WORK TO BE COMPLETED -> Could you please retype all of the data below exactly?

(Items from a data source)

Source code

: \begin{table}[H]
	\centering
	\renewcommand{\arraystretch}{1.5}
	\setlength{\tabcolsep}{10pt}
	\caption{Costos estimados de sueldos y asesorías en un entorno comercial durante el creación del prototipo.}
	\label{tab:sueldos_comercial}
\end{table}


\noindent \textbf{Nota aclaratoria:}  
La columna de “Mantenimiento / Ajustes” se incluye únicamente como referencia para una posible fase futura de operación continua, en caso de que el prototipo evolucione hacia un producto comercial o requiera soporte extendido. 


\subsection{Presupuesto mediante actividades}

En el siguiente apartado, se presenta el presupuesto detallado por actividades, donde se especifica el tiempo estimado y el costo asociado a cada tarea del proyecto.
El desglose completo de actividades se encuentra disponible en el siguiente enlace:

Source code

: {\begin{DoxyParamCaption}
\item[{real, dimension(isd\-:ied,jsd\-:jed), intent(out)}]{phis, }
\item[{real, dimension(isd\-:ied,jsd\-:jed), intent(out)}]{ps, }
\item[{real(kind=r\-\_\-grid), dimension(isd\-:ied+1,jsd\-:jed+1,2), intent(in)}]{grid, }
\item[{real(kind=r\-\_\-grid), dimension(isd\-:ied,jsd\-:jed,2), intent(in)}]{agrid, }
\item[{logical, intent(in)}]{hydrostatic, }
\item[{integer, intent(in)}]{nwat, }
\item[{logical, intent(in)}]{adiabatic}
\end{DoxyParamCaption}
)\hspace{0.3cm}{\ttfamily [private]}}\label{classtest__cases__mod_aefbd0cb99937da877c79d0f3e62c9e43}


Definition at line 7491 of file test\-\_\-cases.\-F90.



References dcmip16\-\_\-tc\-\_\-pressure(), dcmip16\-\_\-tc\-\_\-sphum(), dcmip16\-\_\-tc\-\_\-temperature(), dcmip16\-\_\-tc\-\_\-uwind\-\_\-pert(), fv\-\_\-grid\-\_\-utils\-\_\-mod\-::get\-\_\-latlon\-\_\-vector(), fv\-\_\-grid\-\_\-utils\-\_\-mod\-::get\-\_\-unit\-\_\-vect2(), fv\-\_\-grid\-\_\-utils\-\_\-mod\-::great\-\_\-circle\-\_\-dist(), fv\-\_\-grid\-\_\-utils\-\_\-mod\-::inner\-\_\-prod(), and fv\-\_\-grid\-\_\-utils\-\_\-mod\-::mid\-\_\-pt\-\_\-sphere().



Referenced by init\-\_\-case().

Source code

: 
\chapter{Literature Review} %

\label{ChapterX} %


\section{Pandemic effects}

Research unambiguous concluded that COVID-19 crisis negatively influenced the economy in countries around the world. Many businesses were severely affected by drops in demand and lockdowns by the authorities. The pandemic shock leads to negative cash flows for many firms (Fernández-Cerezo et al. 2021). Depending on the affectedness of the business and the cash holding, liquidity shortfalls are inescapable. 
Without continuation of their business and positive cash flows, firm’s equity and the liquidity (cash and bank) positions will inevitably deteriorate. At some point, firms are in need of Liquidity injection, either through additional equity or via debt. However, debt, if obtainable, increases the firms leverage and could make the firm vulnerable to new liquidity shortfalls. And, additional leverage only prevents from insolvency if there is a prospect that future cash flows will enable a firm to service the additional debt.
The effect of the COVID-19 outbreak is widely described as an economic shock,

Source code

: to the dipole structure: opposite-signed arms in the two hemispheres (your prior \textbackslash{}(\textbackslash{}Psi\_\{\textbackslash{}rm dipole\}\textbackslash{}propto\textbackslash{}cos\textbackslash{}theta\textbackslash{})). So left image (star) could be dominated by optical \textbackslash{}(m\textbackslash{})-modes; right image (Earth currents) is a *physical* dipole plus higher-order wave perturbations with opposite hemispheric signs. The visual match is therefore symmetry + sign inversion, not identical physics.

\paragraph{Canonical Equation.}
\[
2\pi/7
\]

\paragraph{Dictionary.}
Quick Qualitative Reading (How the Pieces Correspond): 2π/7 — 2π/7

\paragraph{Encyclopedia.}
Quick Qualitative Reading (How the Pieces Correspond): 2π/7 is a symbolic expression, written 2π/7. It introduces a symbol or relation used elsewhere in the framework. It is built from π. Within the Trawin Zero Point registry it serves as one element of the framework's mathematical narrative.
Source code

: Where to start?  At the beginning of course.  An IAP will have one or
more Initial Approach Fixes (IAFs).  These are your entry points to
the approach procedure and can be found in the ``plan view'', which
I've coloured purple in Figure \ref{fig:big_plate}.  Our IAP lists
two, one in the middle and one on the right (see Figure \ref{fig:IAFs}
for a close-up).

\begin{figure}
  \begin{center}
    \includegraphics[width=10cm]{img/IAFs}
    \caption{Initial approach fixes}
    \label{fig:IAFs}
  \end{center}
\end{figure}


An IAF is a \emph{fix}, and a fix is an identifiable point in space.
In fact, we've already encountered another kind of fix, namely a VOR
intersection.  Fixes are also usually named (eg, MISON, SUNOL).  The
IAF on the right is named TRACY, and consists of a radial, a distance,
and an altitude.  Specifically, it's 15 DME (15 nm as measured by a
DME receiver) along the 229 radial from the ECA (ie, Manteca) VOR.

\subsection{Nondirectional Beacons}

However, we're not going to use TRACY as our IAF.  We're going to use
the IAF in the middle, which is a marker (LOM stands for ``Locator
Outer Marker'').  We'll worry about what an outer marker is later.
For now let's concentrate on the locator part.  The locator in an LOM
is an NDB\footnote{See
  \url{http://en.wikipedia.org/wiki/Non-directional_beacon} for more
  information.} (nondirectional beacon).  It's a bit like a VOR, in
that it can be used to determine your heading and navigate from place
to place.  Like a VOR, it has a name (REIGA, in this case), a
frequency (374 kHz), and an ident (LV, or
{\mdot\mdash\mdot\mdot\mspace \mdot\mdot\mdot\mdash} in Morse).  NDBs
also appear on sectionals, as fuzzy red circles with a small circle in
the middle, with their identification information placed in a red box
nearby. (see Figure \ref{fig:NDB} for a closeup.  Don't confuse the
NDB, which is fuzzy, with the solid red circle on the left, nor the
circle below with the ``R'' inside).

RESPONSE ->
Source code

: \begin{table}[H]
	\centering
	\renewcommand{\arraystretch}{1.5}
	\setlength{\tabcolsep}{10pt}
	\caption{Costos estimados de sueldos y asesorías en un entorno comercial durante el creación del prototipo.}
	\label{tab:sueldos_comercial}
\end{table}


\noindent \textbf{Nota aclaratoria:}  
La columna de “Mantenimiento / Ajustes” se incluye únicamente como referencia para una posible fase futura de operación continua, en caso de que el prototipo evolucione hacia un producto comercial o requiera soporte extendido. 


\subsection{Presupuesto mediante actividades}

En el siguiente apartado, se presenta el presupuesto detallado por actividades, donde se especifica el tiempo estimado y el costo asociado a cada tarea del proyecto.
El desglose completo de actividades se encuentra disponible en el siguiente enlace:

Source code

: {\begin{DoxyParamCaption}
\item[{real, dimension(isd\-:ied,jsd\-:jed), intent(out)}]{phis, }
\item[{real, dimension(isd\-:ied,jsd\-:jed), intent(out)}]{ps, }
\item[{real(kind=r\-\_\-grid), dimension(isd\-:ied+1,jsd\-:jed+1,2), intent(in)}]{grid, }
\item[{real(kind=r\-\_\-grid), dimension(isd\-:ied,jsd\-:jed,2), intent(in)}]{agrid, }
\item[{logical, intent(in)}]{hydrostatic, }
\item[{integer, intent(in)}]{nwat, }
\item[{logical, intent(in)}]{adiabatic}
\end{DoxyParamCaption}
)\hspace{0.3cm}{\ttfamily [private]}}\label{classtest__cases__mod_aefbd0cb99937da877c79d0f3e62c9e43}


Definition at line 7491 of file test\-\_\-cases.\-F90.



References dcmip16\-\_\-tc\-\_\-pressure(), dcmip16\-\_\-tc\-\_\-sphum(), dcmip16\-\_\-tc\-\_\-temperature(), dcmip16\-\_\-tc\-\_\-uwind\-\_\-pert(), fv\-\_\-grid\-\_\-utils\-\_\-mod\-::get\-\_\-latlon\-\_\-vector(), fv\-\_\-grid\-\_\-utils\-\_\-mod\-::get\-\_\-unit\-\_\-vect2(), fv\-\_\-grid\-\_\-utils\-\_\-mod\-::great\-\_\-circle\-\_\-dist(), fv\-\_\-grid\-\_\-utils\-\_\-mod\-::inner\-\_\-prod(), and fv\-\_\-grid\-\_\-utils\-\_\-mod\-::mid\-\_\-pt\-\_\-sphere().



Referenced by init\-\_\-case().

Source code

: 
\chapter{Literature Review} %

\label{ChapterX} %


\section{Pandemic effects}

Research unambiguous concluded that COVID-19 crisis negatively influenced the economy in countries around the world. Many businesses were severely affected by drops in demand and lockdowns by the authorities. The pandemic shock leads to negative cash flows for many firms (Fernández-Cerezo et al. 2021). Depending on the affectedness of the business and the cash holding, liquidity shortfalls are inescapable. 
Without continuation of their business and positive cash flows, firm’s equity and the liquidity (cash and bank) positions will inevitably deteriorate. At some point, firms are in need of Liquidity injection, either through additional equity or via debt. However, debt, if obtainable, increases the firms leverage and could make the firm vulnerable to new liquidity shortfalls. And, additional leverage only prevents from insolvency if there is a prospect that future cash flows will enable a firm to service the additional debt.
The effect of the COVID-19 outbreak is widely described as an economic shock,

Source code

: to the dipole structure: opposite-signed arms in the two hemispheres (your prior \textbackslash{}(\textbackslash{}Psi\_\{\textbackslash{}rm dipole\}\textbackslash{}propto\textbackslash{}cos\textbackslash{}theta\textbackslash{})). So left image (star) could be dominated by optical \textbackslash{}(m\textbackslash{})-modes; right image (Earth currents) is a *physical* dipole plus higher-order wave perturbations with opposite hemispheric signs. The visual match is therefore symmetry + sign inversion, not identical physics.

\paragraph{Canonical Equation.}
\[
2\pi/7
\]

\paragraph{Dictionary.}
Quick Qualitative Reading (How the Pieces Correspond): 2π/7 — 2π/7

\paragraph{Encyclopedia.}
Quick Qualitative Reading (How the Pieces Correspond): 2π/7 is a symbolic expression, written 2π/7. It introduces a symbol or relation used elsewhere in the framework. It is built from π. Within the Trawin Zero Point registry it serves as one element of the framework's mathematical narrative.
Source code

: Where to start?  At the beginning of course.  An IAP will have one or
more Initial Approach Fixes (IAFs).  These are your entry points to
the approach procedure and can be found in the ``plan view'', which
I've coloured purple in Figure \ref{fig:big_plate}.  Our IAP lists
two, one in the middle and one on the right (see Figure \ref{fig:IAFs}
for a close-up).

\begin{figure}
  \begin{center}
    \includegraphics[width=10cm]{img/IAFs}
    \caption{Initial approach fixes}
    \label{fig:IAFs}
  \end{center}
\end{figure}


An IAF is a \emph{fix}, and a fix is an identifiable point in space.
In fact, we've already encountered another kind of fix, namely a VOR
intersection.  Fixes are also usually named (eg, MISON, SUNOL).  The
IAF on the right is named TRACY, and consists of a radial, a distance,
and an altitude.  Specifically, it's 15 DME (15 nm as measured by a
DME receiver) along the 229 radial from the ECA (ie, Manteca) VOR.

\subsection{Nondirectional Beacons}

However, we're not going to use TRACY as our IAF.  We're going to use
the IAF in the middle, which is a marker (LOM stands for ``Locator
Outer Marker'').  We'll worry about what an outer marker is later.
For now let's concentrate on the locator part.  The locator in an LOM
is an NDB\footnote{See
  \url{http://en.wikipedia.org/wiki/Non-directional_beacon} for more
  information.} (nondirectional beacon).  It's a bit like a VOR, in
that it can be used to determine your heading and navigate from place
to place.  Like a VOR, it has a name (REIGA, in this case), a
frequency (374 kHz), and an ident (LV, or
{\mdot\mdash\mdot\mdot\mspace \mdot\mdot\mdot\mdash} in Morse).  NDBs
also appear on sectionals, as fuzzy red circles with a small circle in
the middle, with their identification information placed in a red box
nearby. (see Figure \ref{fig:NDB} for a closeup.  Don't confuse the
NDB, which is fuzzy, with the solid red circle on the left, nor the
circle below with the ``R'' inside).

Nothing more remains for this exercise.